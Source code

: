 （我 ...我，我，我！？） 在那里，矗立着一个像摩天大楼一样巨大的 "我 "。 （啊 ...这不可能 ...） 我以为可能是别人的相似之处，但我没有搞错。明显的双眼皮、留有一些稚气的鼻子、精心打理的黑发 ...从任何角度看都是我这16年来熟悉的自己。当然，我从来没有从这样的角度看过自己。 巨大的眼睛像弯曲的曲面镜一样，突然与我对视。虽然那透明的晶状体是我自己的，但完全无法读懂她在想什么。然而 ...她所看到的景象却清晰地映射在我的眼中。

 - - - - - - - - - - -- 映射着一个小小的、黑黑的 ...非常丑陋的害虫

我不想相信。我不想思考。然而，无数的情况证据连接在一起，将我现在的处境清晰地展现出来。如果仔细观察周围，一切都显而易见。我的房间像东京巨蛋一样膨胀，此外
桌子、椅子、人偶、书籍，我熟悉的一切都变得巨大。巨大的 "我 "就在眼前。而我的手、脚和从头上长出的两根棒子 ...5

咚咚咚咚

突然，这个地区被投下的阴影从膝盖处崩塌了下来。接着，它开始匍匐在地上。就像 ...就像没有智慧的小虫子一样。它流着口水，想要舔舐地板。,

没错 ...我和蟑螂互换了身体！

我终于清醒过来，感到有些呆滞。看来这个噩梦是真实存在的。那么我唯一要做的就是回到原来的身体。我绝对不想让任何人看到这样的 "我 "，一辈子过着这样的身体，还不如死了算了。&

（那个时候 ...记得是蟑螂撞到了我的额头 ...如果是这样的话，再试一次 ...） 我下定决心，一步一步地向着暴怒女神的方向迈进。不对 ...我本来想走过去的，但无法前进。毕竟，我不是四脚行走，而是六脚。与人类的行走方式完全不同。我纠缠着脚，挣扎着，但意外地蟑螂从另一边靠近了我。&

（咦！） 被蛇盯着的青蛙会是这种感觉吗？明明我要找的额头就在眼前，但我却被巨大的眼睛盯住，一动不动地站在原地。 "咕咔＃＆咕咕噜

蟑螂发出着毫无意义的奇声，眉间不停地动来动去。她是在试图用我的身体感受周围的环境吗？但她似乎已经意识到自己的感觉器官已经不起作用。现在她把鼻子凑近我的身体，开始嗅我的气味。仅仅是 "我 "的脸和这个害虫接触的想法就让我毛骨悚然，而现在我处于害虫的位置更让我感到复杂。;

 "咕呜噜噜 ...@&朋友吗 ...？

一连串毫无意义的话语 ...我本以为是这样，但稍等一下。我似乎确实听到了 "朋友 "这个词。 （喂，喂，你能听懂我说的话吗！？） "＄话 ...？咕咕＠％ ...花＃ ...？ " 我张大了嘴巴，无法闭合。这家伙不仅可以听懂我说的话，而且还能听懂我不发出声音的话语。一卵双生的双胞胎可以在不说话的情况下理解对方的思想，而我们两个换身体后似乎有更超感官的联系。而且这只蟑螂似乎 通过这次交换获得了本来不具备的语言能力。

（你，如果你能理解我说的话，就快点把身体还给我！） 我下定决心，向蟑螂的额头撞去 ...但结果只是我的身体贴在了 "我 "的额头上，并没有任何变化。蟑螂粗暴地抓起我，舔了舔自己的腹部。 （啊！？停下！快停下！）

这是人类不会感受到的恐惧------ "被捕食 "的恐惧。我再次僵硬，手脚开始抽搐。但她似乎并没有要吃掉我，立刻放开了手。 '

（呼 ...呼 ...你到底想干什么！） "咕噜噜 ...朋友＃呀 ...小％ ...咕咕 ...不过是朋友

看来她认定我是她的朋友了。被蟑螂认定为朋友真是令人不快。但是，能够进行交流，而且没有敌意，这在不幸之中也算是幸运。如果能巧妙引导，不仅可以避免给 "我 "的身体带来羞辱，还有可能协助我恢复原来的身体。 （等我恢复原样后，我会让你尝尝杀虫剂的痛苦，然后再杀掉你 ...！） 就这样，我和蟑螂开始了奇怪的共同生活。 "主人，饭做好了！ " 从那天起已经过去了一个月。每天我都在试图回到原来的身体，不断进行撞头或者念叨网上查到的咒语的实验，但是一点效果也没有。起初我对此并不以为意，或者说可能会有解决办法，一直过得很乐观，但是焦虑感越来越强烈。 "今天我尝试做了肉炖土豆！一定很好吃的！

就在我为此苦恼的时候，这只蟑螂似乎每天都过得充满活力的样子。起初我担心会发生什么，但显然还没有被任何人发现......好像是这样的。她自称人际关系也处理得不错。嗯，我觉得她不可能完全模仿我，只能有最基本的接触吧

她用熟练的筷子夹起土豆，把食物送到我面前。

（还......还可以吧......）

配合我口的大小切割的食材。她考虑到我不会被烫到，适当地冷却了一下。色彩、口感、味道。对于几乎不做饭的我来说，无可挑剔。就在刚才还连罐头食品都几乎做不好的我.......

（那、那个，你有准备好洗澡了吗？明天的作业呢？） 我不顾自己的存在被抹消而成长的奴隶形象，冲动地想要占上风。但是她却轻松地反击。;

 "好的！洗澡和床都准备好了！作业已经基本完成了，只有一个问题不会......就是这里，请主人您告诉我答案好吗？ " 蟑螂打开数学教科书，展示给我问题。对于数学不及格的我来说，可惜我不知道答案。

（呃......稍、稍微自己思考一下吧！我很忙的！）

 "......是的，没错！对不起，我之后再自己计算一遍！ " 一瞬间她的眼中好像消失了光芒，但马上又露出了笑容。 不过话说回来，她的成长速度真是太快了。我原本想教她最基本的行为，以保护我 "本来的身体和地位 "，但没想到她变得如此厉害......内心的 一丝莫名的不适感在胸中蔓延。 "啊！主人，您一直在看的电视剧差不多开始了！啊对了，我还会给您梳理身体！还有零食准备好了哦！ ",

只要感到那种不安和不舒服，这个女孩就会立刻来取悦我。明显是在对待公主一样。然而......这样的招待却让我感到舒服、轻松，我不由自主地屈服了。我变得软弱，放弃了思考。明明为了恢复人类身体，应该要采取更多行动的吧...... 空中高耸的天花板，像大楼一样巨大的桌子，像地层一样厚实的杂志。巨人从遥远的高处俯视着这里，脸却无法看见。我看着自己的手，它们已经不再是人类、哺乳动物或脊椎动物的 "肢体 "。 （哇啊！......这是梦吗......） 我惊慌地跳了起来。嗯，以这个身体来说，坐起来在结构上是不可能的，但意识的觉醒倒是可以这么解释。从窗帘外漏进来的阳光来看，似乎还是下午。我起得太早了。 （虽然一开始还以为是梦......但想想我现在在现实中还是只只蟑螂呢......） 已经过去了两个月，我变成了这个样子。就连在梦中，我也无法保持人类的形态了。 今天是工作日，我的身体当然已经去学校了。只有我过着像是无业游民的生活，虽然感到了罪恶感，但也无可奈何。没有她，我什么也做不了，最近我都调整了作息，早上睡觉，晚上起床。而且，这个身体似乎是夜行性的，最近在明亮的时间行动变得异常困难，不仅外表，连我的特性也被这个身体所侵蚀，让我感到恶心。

## Your goal
In the records above, some lines hold the word "我下定决心"; copy each such line.

## Task output
（那个时候 ...记得是蟑螂撞到了我的额头 ...如果是这样的话，再试一次 ...） 我下定决心，一步一步地向着暴怒女神的方向迈进。不对 ...我本来想走过去的，但无法前进。毕竟，我不是四脚行走，而是六脚。与人类的行走方式完全不同。我纠缠着脚，挣扎着，但意外地蟑螂从另一边靠近了我。&
（你，如果你能理解我说的话，就快点把身体还给我！） 我下定决心，向蟑螂的额头撞去 ...但结果只是我的身体贴在了 "我 "的额头上，并没有任何变化。蟑螂粗暴地抓起我，舔了舔自己的腹部。 （啊！？停下！快停下！）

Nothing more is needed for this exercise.